Sim! Com a determinação do Estado
de Emergência acabou o Ponto de Encontro. Há tempos escrevi dois textos sobre
esses pontos de encontros e que se davam nos velórios de funerais. Ali
encontravam-se amigos e durante a espera da despedida do falecida/o
comentava-se um pouco de tudo. De Futebol, de Política, do quotidiano e algo
mais.
Agora com todos remetidos à sua
casa só na internet através do Facebook é que alguns aproveitam para dar parte
da sua existência.
Deixou-se de ouvir as opiniões
seguidas de discussões que as obras no Centro da Cidade estão atrasadas, que as
Festas Sebastianas vão ser de arromba, o S. C. Freamunde não vai descer de
divisão, que a limpeza da Cidade está pela rua da amargura, os buracos na via
pública são de mais. Que o Governo só desgoverna. Que a Justiça é injusta.

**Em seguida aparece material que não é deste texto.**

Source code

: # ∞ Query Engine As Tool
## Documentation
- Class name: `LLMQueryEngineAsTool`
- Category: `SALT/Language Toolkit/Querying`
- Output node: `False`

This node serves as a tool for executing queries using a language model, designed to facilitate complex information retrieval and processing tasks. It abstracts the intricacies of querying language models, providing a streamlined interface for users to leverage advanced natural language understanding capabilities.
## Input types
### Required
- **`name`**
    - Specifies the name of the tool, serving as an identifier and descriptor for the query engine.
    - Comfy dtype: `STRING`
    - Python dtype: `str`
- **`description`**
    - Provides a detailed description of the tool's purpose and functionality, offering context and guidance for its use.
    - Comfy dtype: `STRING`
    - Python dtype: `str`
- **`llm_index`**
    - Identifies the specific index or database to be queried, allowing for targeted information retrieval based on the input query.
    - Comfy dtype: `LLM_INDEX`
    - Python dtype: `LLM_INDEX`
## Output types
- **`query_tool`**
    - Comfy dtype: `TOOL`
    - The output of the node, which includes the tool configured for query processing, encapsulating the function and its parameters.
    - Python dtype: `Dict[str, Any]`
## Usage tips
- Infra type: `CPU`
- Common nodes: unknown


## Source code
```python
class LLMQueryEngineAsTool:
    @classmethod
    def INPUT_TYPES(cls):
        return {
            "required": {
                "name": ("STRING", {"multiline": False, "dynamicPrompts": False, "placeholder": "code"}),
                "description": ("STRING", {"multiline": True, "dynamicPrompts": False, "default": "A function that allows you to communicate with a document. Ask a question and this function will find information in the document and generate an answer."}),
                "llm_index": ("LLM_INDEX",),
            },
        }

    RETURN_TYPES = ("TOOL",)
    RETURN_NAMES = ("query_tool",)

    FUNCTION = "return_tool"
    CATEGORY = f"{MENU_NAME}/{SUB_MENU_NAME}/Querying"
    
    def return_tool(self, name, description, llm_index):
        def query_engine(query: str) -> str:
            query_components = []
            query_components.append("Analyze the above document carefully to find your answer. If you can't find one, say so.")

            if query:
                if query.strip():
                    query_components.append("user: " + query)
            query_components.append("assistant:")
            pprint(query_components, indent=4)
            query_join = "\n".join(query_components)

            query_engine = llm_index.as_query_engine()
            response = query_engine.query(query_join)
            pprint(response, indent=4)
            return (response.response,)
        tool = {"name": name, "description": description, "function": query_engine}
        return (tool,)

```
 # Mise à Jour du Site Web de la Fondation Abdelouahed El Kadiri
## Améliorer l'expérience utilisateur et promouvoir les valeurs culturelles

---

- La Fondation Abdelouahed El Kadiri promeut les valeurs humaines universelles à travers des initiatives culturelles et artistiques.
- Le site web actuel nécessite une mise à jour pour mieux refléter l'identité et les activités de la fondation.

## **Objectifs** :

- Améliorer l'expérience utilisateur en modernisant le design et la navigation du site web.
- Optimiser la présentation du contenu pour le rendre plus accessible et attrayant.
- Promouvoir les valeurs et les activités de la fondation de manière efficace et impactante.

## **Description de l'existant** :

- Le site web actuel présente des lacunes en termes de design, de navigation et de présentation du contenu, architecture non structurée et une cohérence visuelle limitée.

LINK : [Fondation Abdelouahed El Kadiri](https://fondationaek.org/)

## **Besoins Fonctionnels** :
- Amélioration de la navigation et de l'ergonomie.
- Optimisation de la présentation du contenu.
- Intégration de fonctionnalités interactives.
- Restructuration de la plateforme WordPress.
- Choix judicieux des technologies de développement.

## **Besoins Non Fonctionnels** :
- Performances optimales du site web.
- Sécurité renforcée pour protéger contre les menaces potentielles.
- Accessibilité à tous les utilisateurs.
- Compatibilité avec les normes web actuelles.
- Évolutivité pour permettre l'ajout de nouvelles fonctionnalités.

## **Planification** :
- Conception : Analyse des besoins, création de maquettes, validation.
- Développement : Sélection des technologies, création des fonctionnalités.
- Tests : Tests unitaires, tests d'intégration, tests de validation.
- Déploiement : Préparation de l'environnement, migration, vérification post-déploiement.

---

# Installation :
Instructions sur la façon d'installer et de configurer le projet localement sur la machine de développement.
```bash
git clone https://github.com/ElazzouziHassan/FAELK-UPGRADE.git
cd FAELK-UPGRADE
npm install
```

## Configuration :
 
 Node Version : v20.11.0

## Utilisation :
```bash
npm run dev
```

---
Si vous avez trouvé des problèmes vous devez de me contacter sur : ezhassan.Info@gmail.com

Tudo isto era passado no Café das
Sebastianas. Ali, digo ali, porque agora o Café encontra-se encerrado.
Falava-se de tudo além de uma suecada ao vota fora. Que fulano jogava mal, ele
é que era bom, chegando ao ponto de por vezes os ânimos estarem mais exaltados.
Todos tem certezas e conselhos,
mas se estes fossem eficazes não eram dados, mas vendidos. Era uma forma de
negócio.
Há os que tem a sua opinião, mas de um momento
para o outro modifica-a conforme o interlocutor em questão. São os que andam ao
sabor do vento.
E estes fazem-me lembrar a Fábula
“O velho, o menino e o burro” que passo a contar:
“O burrico vinha trotando pela estrada. De um
lado vinha o velho, puxando o cabresto. Do outro vinha o menino, contente, que
o dia estava fresquinho e o sol brilhava no céu.
Sentados no barranco estavam dois
homens. Quando viram o burro, o velho e o menino, disse um para o outro:
– Veja só, compadre! Que
despropósito! Em vez do velho estar montado no burro, vem a pé a puxar por ele!
O velho e o menino olharam um
para o outro. Assim que viraram a primeira curva, o velho parou o burro e
montou-o. O menino segurou o cabresto e lá se foram os três, muito satisfeitos.
Até que perto da ponte havia uma casa com uma mulher a janela.
– Olha só, Maria, vem ver isto! O
velho no bem-bom, montado no burro, e o pobre do menino a andar pé!
O velho e o menino olharam de
novo um para o outro. Assim que saíram do alcance da vista da mulher, o velho
desceu do burro e sentou o menino na sela. E foram andando um pouco
ressabiados, o velho puxando o burro pelo cabresto, pensando no que o povo
podia dizer.
Logo, logo, passaram a uma porta
onde estavam paradas uma velha e uma menina.
– Mas que absurdo, pessoal! Um
velho que nem se aguenta nas pernas a andar a pé, e a criança, bem
sem-vergonha, escanchado no burro!
Os dois se olharam e nem
esperaram. O velho mais que depressa montou na garupa do burro e lá se foram os
três. Dali a pouco encontraram um padre que vinha pela estrada mais o
sacristão:
– Olha só, que pecado, onde é que
já se viu? O pobre do burro, coitadinho, carregando dois preguiçosos! Mas isso
é coisa que se faça?
O velho e o menino, desanimados,
desmontaram e nem discutiram, saíram carregando o burro. Mas nem assim o povo
sossegou! Cada vez que passavam por alguém, era só risada!
– Olha só os dois burros
carregando o terceiro!
Quando chegaram em casa, o velho
se sentou cansado, se assoprando:
– Bem feito! — ele dizia. — Bem
feito!
– Bem feito o quê, vô?
– Bem feito para nós. Que a gente
já faz muito de pensar pela própria cabeça, e ainda quer pensar pela cabeça dos
outros. Agora eu sei por que é que meu pai dizia:
– Quem quer agradar a todos a si
próprio não faz bem! Pois só faz papel de burro e não agrada a ninguém!”
Assim nestes dias não se pode
discordar verbalmente porque estamos remetidos ao nosso lar. Mas que já tenho
saudades de um bate-papo numa roda de amigos lá isso tenho e, de um aperto de
mão dado com fraternidade.
Mas enquanto isso vou-me
dedicando a escrever uns textos para dar cabo das vinte e quatro horas diárias
e da cabeça de quem tem a pachorra para me ler.